(Exercise brief):
Among the records, which lines hold the word "这可能导致频繁的磁盘访问"? Pick them out.

+++ Working data

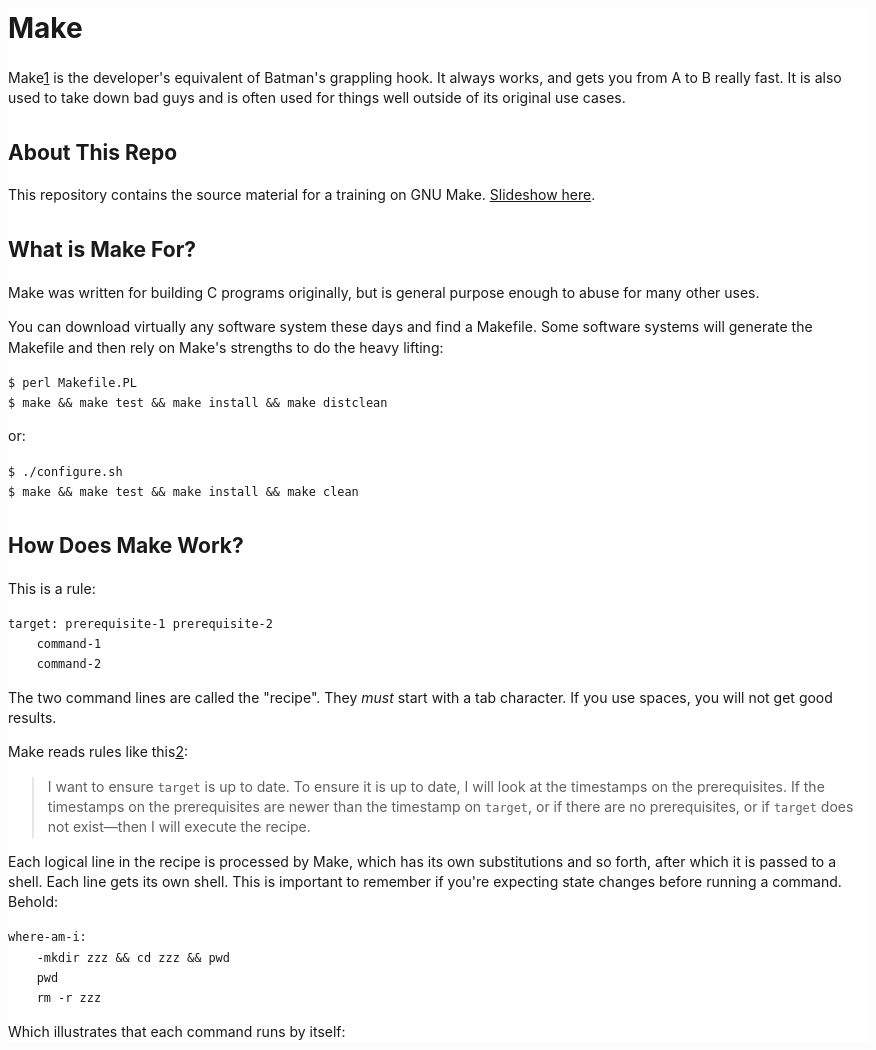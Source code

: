 # Make

Make[1] is the developer's equivalent of Batman's grappling hook. It always works, and gets you from A to B really fast. It is also used to take down bad guys and is often used for things well outside of its original use cases.

## About This Repo

This repository contains the source material for a training on GNU Make. [Slideshow here](https://scottw.github.io/presentations/learning-make/).

## What is Make For?

Make was written for building C programs originally, but is general purpose enough to abuse for many other uses.

You can download virtually any software system these days and find a Makefile. Some software systems will generate the Makefile and then rely on Make's strengths to do the heavy lifting:

	$ perl Makefile.PL
	$ make && make test && make install && make distclean

or:

	$ ./configure.sh
	$ make && make test && make install && make clean

## How Does Make Work?

This is a rule:

    target: prerequisite-1 prerequisite-2
    	command-1
    	command-2

The two command lines are called the "recipe". They *must* start with a tab character. If you use spaces, you will not get good results.

Make reads rules like this[2]:

> I want to ensure `target` is up to date. To ensure it is up to date, I will look at the timestamps on the prerequisites. If the timestamps on the prerequisites are newer than the timestamp on `target`, or if there are no prerequisites, or if `target` does not exist—then I will execute the recipe.

Each logical line in the recipe is processed by Make, which has its own substitutions and so forth, after which it is passed to a shell. Each line gets its own shell. This is important to remember if you're expecting state changes before running a command. Behold:

    where-am-i:
    	-mkdir zzz && cd zzz && pwd
    	pwd
    	rm -r zzz

Which illustrates that each command runs by itself:


[1]: https://www.gnu.org/software/make/manual/make.html
[2]: https://www.gnu.org/software/make/manual/make.html#How-Make-Works
[3]: https://en.wikipedia.org/wiki/Make_(software)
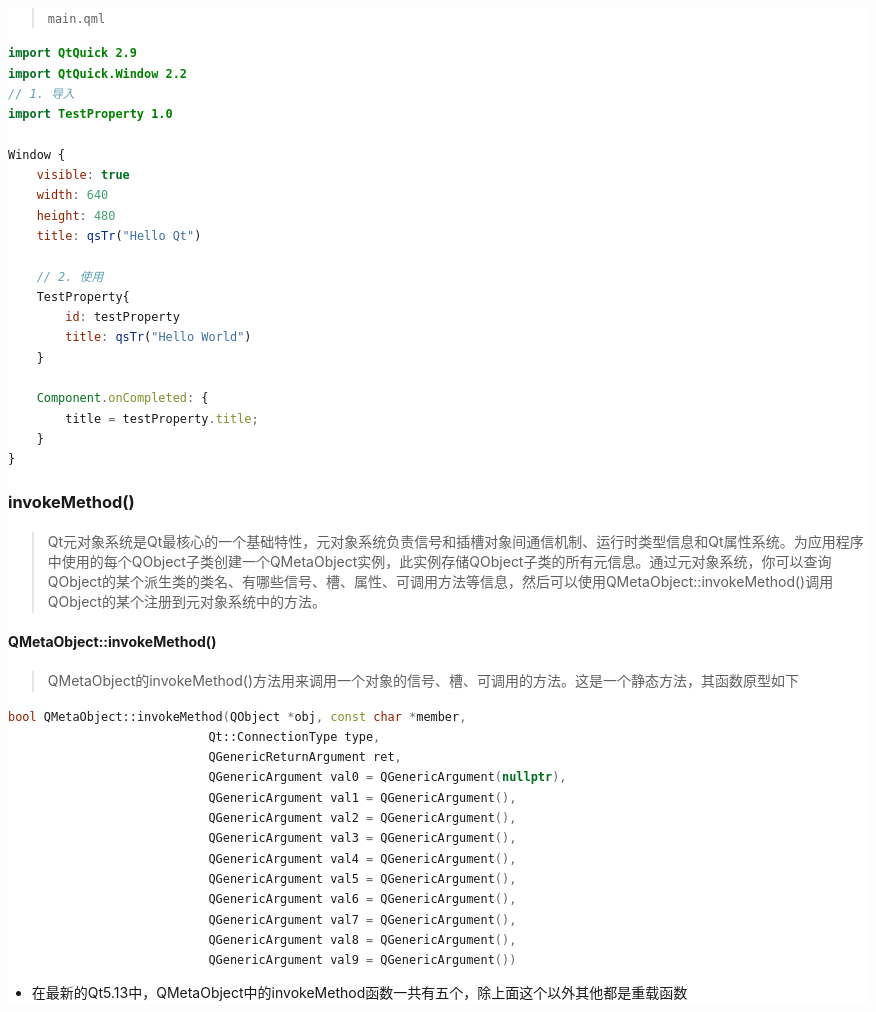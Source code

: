 > `main.qml   `

```qml
import QtQuick 2.9
import QtQuick.Window 2.2
// 1. 导入
import TestProperty 1.0

Window {
    visible: true
    width: 640
    height: 480
    title: qsTr("Hello Qt")

    // 2. 使用
    TestProperty{
        id: testProperty
        title: qsTr("Hello World")
    }

    Component.onCompleted: {
        title = testProperty.title;
    }
}
```

### invokeMethod()

> Qt元对象系统是Qt最核心的一个基础特性，元对象系统负责信号和插槽对象间通信机制、运行时类型信息和Qt属性系统。为应用程序中使用的每个QObject子类创建一个QMetaObject实例，此实例存储QObject子类的所有元信息。通过元对象系统，你可以查询QObject的某个派生类的类名、有哪些信号、槽、属性、可调用方法等信息，然后可以使用QMetaObject::invokeMethod()调用QObject的某个注册到元对象系统中的方法。

#### QMetaObject::invokeMethod()

>  QMetaObject的invokeMethod()方法用来调用一个对象的信号、槽、可调用的方法。这是一个静态方法，其函数原型如下

```cpp
bool QMetaObject::invokeMethod(QObject *obj, const char *member, 
                            Qt::ConnectionType type, 
                            QGenericReturnArgument ret,
                            QGenericArgument val0 = QGenericArgument(nullptr), 
                            QGenericArgument val1 = QGenericArgument(), 
                            QGenericArgument val2 = QGenericArgument(), 
                            QGenericArgument val3 = QGenericArgument(), 
                            QGenericArgument val4 = QGenericArgument(),
                            QGenericArgument val5 = QGenericArgument(),
                            QGenericArgument val6 = QGenericArgument(), 
                            QGenericArgument val7 = QGenericArgument(),
                            QGenericArgument val8 = QGenericArgument(),
                            QGenericArgument val9 = QGenericArgument())
```

+ 在最新的Qt5.13中，QMetaObject中的invokeMethod函数一共有五个，除上面这个以外其他都是重载函数
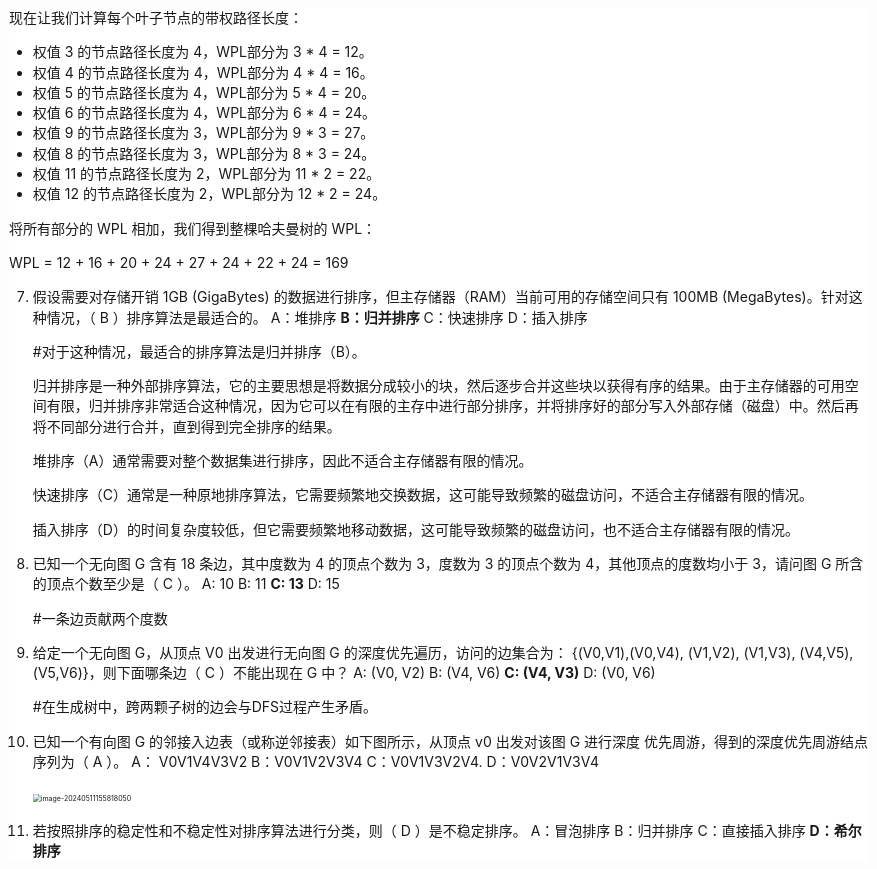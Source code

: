    现在让我们计算每个叶子节点的带权路径长度：

   - 权值 3 的节点路径长度为 4，WPL部分为 3 * 4 = 12。
   - 权值 4 的节点路径长度为 4，WPL部分为 4 * 4 = 16。
   - 权值 5 的节点路径长度为 4，WPL部分为 5 * 4 = 20。
   - 权值 6 的节点路径长度为 4，WPL部分为 6 * 4 = 24。
   - 权值 9 的节点路径长度为 3，WPL部分为 9 * 3 = 27。
   - 权值 8 的节点路径长度为 3，WPL部分为 8 * 3 = 24。
   - 权值 11 的节点路径长度为 2，WPL部分为 11 * 2 = 22。
   - 权值 12 的节点路径长度为 2，WPL部分为 12 * 2 = 24。

   将所有部分的 WPL 相加，我们得到整棵哈夫曼树的 WPL：

   WPL = 12 + 16 + 20 + 24 + 27 + 24 + 22 + 24 = 169

7. 假设需要对存储开销 1GB (GigaBytes) 的数据进行排序，但主存储器（RAM）当前可用的存储空间只有 100MB (MegaBytes)。针对这种情况，（ B ）排序算法是最适合的。
   A：堆排序	**B：归并排序**	C：快速排序	D：插入排序

   

   #对于这种情况，最适合的排序算法是归并排序（B）。

   归并排序是一种外部排序算法，它的主要思想是将数据分成较小的块，然后逐步合并这些块以获得有序的结果。由于主存储器的可用空间有限，归并排序非常适合这种情况，因为它可以在有限的主存中进行部分排序，并将排序好的部分写入外部存储（磁盘）中。然后再将不同部分进行合并，直到得到完全排序的结果。

   堆排序（A）通常需要对整个数据集进行排序，因此不适合主存储器有限的情况。

   快速排序（C）通常是一种原地排序算法，它需要频繁地交换数据，这可能导致频繁的磁盘访问，不适合主存储器有限的情况。

   插入排序（D）的时间复杂度较低，但它需要频繁地移动数据，这可能导致频繁的磁盘访问，也不适合主存储器有限的情况。

   

8. 已知一个无向图 G 含有 18 条边，其中度数为 4 的顶点个数为 3，度数为 3 的顶点个数为 4，其他顶点的度数均小于 3，请问图 G 所含的顶点个数至少是（ C ）。
   A: 10    B: 11    **C: 13**    D: 15

   

   #一条边贡献两个度数

   

9. 给定一个无向图 G，从顶点 V0 出发进行无向图 G 的深度优先遍历，访问的边集合为： {(V0,V1),(V0,V4), (V1,V2), (V1,V3), (V4,V5), (V5,V6)}，则下面哪条边（ C ）不能出现在 G 中？
   A: (V0, V2)      B: (V4, V6)
   **C: (V4, V3)**      D: (V0, V6)

   

   #在生成树中，跨两颗子树的边会与DFS过程产生矛盾。

10. 已知一个有向图 G 的邻接入边表（或称逆邻接表）如下图所示，从顶点 v0 出发对该图 G 进行深度
    优先周游，得到的深度优先周游结点序列为（ A ）。
    A： V0V1V4V3V2   B：V0V1V2V3V4    C：V0V1V3V2V4. D：V0V2V1V3V4

    <img src="https://raw.githubusercontent.com/GMyhf/img/main/img/image-20240511155818050.png" alt="image-20240511155818050" style="zoom:50%;" />

    

11. 若按照排序的稳定性和不稳定性对排序算法进行分类，则（ D ）是不稳定排序。
    A：冒泡排序	B：归并排序	C：直接插入排序	**D：希尔排序**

++++++

(Written answer):
   快速排序（C）通常是一种原地排序算法，它需要频繁地交换数据，这可能导致频繁的磁盘访问，不适合主存储器有限的情况。
   插入排序（D）的时间复杂度较低，但它需要频繁地移动数据，这可能导致频繁的磁盘访问，也不适合主存储器有限的情况。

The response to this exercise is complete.